Por José Emilio Ortega – Santiago Espósito (*)
Destacados académicos, ilustres consultores, comunicadores y diversas figuras del sistema estable fracasaron. Casi nadie pudo predecir que el “ultraderechista” Jair Bolsonaro obtendría el 7 de octubre casi 50 millones de votos, aproximadamente la tercera parte del padrón electoral de Brasil. Quedó a poco de obtener el triunfo en primera vuelta, después de aumentar su intención de voto la semana previa a la elección, luego de que cientos de miles de mujeres se manifestaron en su contra bajo la consigna “Él no”, “Él nunca”.
Pese a llevar más de 20 años en política como diputado federal, con un capital político apenas superior a 3% en sondeos preliminares -anteriores al inicio de la campaña electoral-, el militar retirado se las compuso para presentarse como un outsider, con un discurso agresivo y discriminatorio.
Su lista de declaraciones lo caracterizan como un nostálgico de la dictadura militar, promotor de la portación de armas para defensa propia, machista, racista, homófobo y xenófobo.
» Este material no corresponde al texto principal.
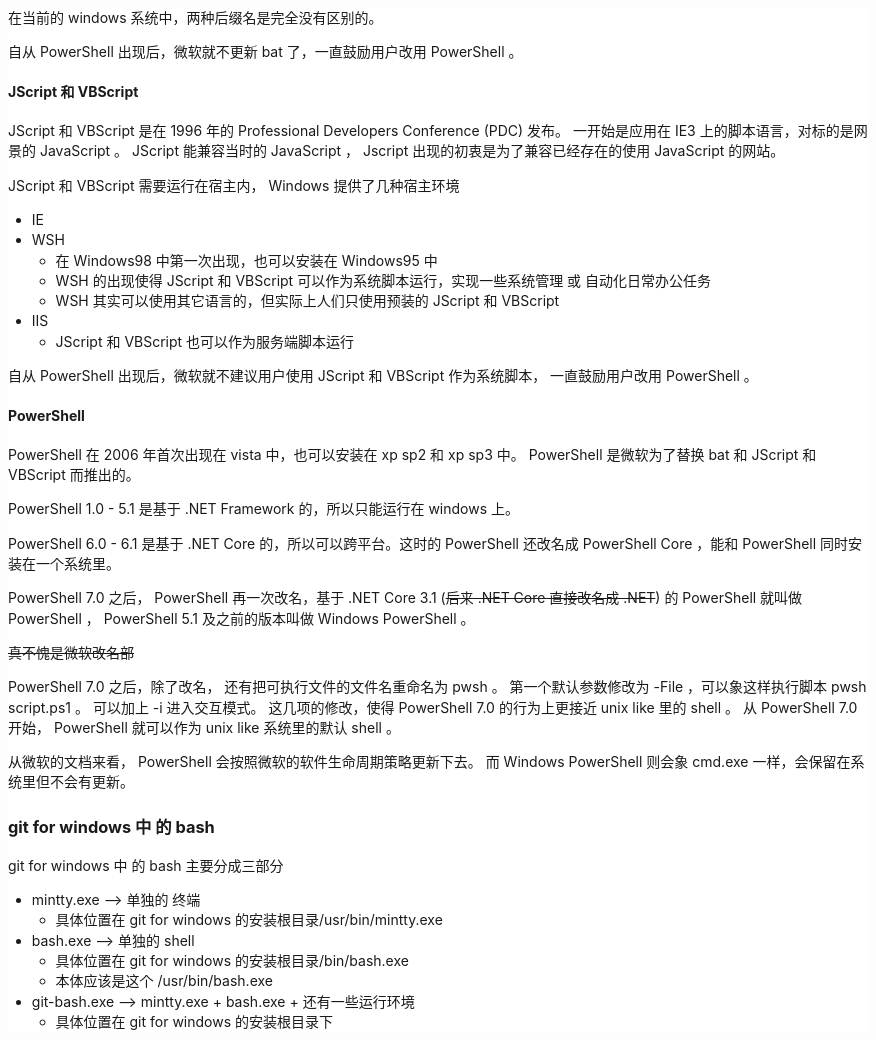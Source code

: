 在当前的 windows 系统中，两种后缀名是完全没有区别的。

自从 PowerShell 出现后，微软就不更新 bat 了，一直鼓励用户改用 PowerShell 。

#### JScript 和 VBScript

JScript 和 VBScript 是在 1996 年的 Professional Developers Conference (PDC) 发布。
一开始是应用在 IE3 上的脚本语言，对标的是网景的 JavaScript 。
JScript 能兼容当时的 JavaScript ， Jscript 出现的初衷是为了兼容已经存在的使用 JavaScript 的网站。

JScript 和 VBScript 需要运行在宿主内， Windows 提供了几种宿主环境
- IE
- WSH
    - 在 Windows98 中第一次出现，也可以安装在 Windows95 中
    - WSH 的出现使得 JScript 和 VBScript 可以作为系统脚本运行，实现一些系统管理 或 自动化日常办公任务
    - WSH 其实可以使用其它语言的，但实际上人们只使用预装的 JScript 和 VBScript
- IIS
    - JScript 和 VBScript 也可以作为服务端脚本运行

自从 PowerShell 出现后，微软就不建议用户使用 JScript 和 VBScript 作为系统脚本，
一直鼓励用户改用 PowerShell 。

#### PowerShell

PowerShell 在 2006 年首次出现在 vista 中，也可以安装在 xp sp2 和 xp sp3 中。
PowerShell 是微软为了替换 bat 和 JScript 和 VBScript 而推出的。

PowerShell 1.0 - 5.1 是基于 .NET Framework 的，所以只能运行在 windows 上。

PowerShell 6.0 - 6.1 是基于 .NET Core 的，所以可以跨平台。这时的 PowerShell 还改名成 PowerShell Core ，能和 PowerShell 同时安装在一个系统里。

PowerShell 7.0 之后， PowerShell 再一次改名，基于 .NET Core 3.1 (~~后来 .NET Core 直接改名成 .NET~~) 的 PowerShell 就叫做 PowerShell ， PowerShell 5.1 及之前的版本叫做 Windows PowerShell 。 

~~真不愧是微软改名部~~

PowerShell 7.0 之后，除了改名，
还有把可执行文件的文件名重命名为 pwsh 。
第一个默认参数修改为 -File ，可以象这样执行脚本 pwsh script.ps1 。
可以加上 -i 进入交互模式。
这几项的修改，使得 PowerShell 7.0 的行为上更接近 unix like 里的 shell 。
从 PowerShell 7.0 开始， PowerShell 就可以作为 unix like 系统里的默认 shell 。

从微软的文档来看， PowerShell 会按照微软的软件生命周期策略更新下去。
而 Windows PowerShell 则会象 cmd.exe 一样，会保留在系统里但不会有更新。

### git for windows 中 的 bash

git for windows 中 的 bash 主要分成三部分
- mintty.exe --> 单独的 终端
    - 具体位置在 git for windows 的安装根目录/usr/bin/mintty.exe
- bash.exe --> 单独的 shell
    - 具体位置在 git for windows 的安装根目录/bin/bash.exe
    - 本体应该是这个 /usr/bin/bash.exe
- git-bash.exe --> mintty.exe + bash.exe + 还有一些运行环境
    - 具体位置在 git for windows 的安装根目录下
Propone ajustes dramáticos en la economía y un regreso a líneas de política educativa conservadora. Increíblemente, y a pesar de ello, Bolsonaro lidera la intención de voto para la segunda vuelta entre los electorados femenino (42%) e indígena (41%). Entre las personas de raza negra alcanza 37%, frente a 45% del candidato del Partido de los Trabajadores (PT), Fernando Haddad.
Lo de Bolsonaro no es nuevo. Proliferan candidatos que se esfuerzan por parecer ajenos al sistema político tradicional, prometiendo terminar con los efectos nocivos de la globalización, los beneficios de las minorías y la corrupción, agitando temas arraigados en la agenda por años, que afectan de manera directa y tangible a la población y que la clase política convencional no solucionó.
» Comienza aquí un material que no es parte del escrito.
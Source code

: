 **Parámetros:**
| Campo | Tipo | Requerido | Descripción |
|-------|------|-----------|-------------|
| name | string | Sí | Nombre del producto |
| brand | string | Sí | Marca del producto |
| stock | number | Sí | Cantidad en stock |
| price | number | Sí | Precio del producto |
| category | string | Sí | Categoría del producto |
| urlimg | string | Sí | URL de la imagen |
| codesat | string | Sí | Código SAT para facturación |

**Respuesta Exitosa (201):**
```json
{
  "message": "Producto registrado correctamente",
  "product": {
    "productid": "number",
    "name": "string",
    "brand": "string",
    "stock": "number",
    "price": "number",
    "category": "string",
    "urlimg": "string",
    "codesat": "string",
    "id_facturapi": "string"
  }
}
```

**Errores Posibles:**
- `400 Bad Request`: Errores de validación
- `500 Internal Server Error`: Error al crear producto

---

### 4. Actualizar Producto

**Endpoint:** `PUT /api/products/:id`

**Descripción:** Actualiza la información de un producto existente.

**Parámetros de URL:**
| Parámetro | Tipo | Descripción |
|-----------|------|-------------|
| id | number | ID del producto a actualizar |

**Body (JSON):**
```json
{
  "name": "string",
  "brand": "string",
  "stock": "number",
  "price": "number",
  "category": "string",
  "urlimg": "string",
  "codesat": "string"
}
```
Trump prometió que Estados Unidos iba a dejar de ser perjudicado por la propia estructura del sistema internacional; Duterte en Filipinas apuntó a una lucha contra el narcotráfico; Salvini en Italia hizo lo propio contra los inmigrantes, mientras que Kaczynski en Polonia abogó por el regreso de valores tradicionales y a matizar los efectos del liberalismo económico de la Unión Europea; sólo por dar algunos ejemplos.
Particularmente luego de la globalización, el sistema estable -entendiéndolo como comprendido por principios, valores, instituciones, reglas que hemos aceptado como definitorias del paradigma “Estado de derecho”- parece haber perdido cierta capacidad para dar marco a diferentes retos, demandas y alternativas políticas. La lógica discursiva planteada por candidatos que olfatean este fallo radica en confrontar con ese sistema estable, lo que permite combinar planteos políticos heterogéneos y heterodoxos. Que mujeres, negros y homosexuales voten a Bolsonaro se explica no tanto en razón del fondo de sus declaraciones sino fundamentalmente en las formas y herramientas.
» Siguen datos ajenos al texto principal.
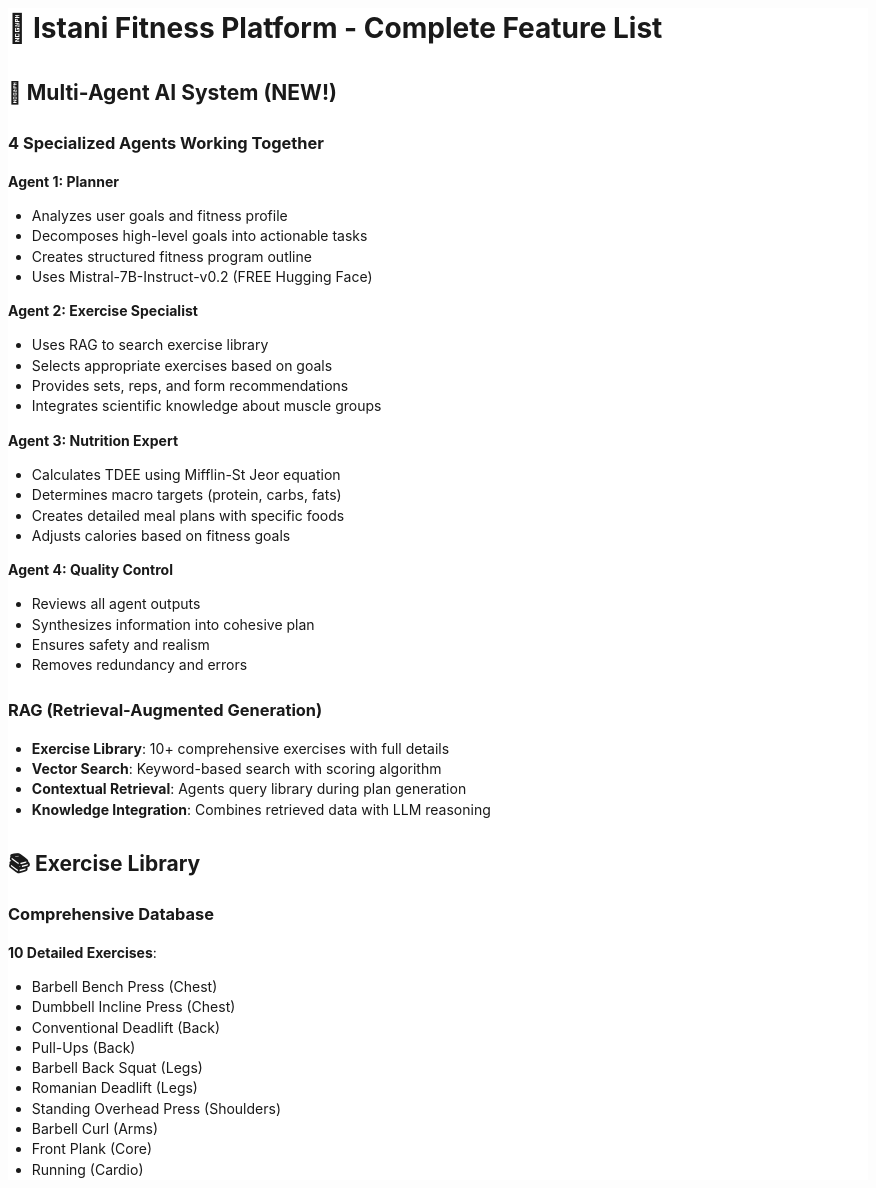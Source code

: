 # 🚀 Istani Fitness Platform - Complete Feature List

## 🤖 Multi-Agent AI System (NEW!)

### 4 Specialized Agents Working Together

**Agent 1: Planner**
- Analyzes user goals and fitness profile
- Decomposes high-level goals into actionable tasks
- Creates structured fitness program outline
- Uses Mistral-7B-Instruct-v0.2 (FREE Hugging Face)

**Agent 2: Exercise Specialist**
- Uses RAG to search exercise library
- Selects appropriate exercises based on goals
- Provides sets, reps, and form recommendations
- Integrates scientific knowledge about muscle groups

**Agent 3: Nutrition Expert**
- Calculates TDEE using Mifflin-St Jeor equation
- Determines macro targets (protein, carbs, fats)
- Creates detailed meal plans with specific foods
- Adjusts calories based on fitness goals

**Agent 4: Quality Control**
- Reviews all agent outputs
- Synthesizes information into cohesive plan
- Ensures safety and realism
- Removes redundancy and errors

### RAG (Retrieval-Augmented Generation)

- **Exercise Library**: 10+ comprehensive exercises with full details
- **Vector Search**: Keyword-based search with scoring algorithm
- **Contextual Retrieval**: Agents query library during plan generation
- **Knowledge Integration**: Combines retrieved data with LLM reasoning

## 📚 Exercise Library

### Comprehensive Database

**10 Detailed Exercises**:
- Barbell Bench Press (Chest)
- Dumbbell Incline Press (Chest)
- Conventional Deadlift (Back)
- Pull-Ups (Back)
- Barbell Back Squat (Legs)
- Romanian Deadlift (Legs)
- Standing Overhead Press (Shoulders)
- Barbell Curl (Arms)
- Front Plank (Core)
- Running (Cardio)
Un discurso directo a deslegitimar el sistema político liberal, la corrección política y las instituciones. Un golpe a las partidocracias, a ciertas elites privilegiadas, a figuras públicas que no salen de su zona de confort. “Digo lo que pienso y no me importa” es un valor en el que enormes círculos de postergados empiezan a confiar: y no es la primera vez que ocurre en la historia.
El “golpe por golpe” es su mejor ambiente. Tal como Trump, el ataque de intelectuales y medios de comunicación favoreció a Bolsonaro. Salvini y Le Pen, entre otros, anclan en población hastiada, perjudicada o desesperanzada, en un contexto global que genera ansiedad y temor ante la exclusión laboral, el terrorismo, la inmigración o el narcotráfico. El problema no es, como dicen, si hay un Bolsonaro en cada votante -demonización del candidato y su adherente- sino qué demandas no atendidas por el sistema empujaron a cada ciudadano a brindar ese apoyo.
Es probable que estemos viviendo, diez años después, consecuencias de la crisis de 2008 que reformulan el proceso globalizador; lo que no significa que se acabará el intercambio cultural o comercial aunque sí que puede fortalecerse el estado-nación. Lo vimos con el apoyo a Trump, o la oleada probrexit que benefició a May; y por supuesto en la política de “fronteras cerradas”, de “negocios internacionales sin ideología” o la pobre valoración del Mercosur que Bolsonaro o sus figuras plantaron como agenda.
Bolsonaro captó el voto anti PT -desgaste de más de 10 años de gobierno-. Capitalizó el retiro forzado de Lula -historia que aún reclama algún capítulo- y el impopular gobierno de Temer. Aprovechó el repudio a los partidos, afectados por la corrupción y la crisis de valores. Se apoyó en sólidos y dinámicos sectores, como la iglesia evangélica, la clase media-alta y el movimiento agrícola.
Son demasiados casos para seguir pensando que se trata de casualidades, accidentes, modas o meras equivocaciones. Resta seguir intentando interpretar qué representan estos nuevos fenómenos, por qué logran adhesión, cuál será su real medida de vigencia y qué consecuencias regionales y mundiales acarrearán. Ciertamente, las promesas de Bolsonaro fueron muy pocas: ¿alcanzan para nuevos pactos políticos?
Como sea, parafraseando a Paul Valery, el futuro ya no es lo que era. Quizá porque, como cantó alguna vez Carlos “Indio” Solari, el futuro ya llegó. Y aún seguimos sin darnos cuenta.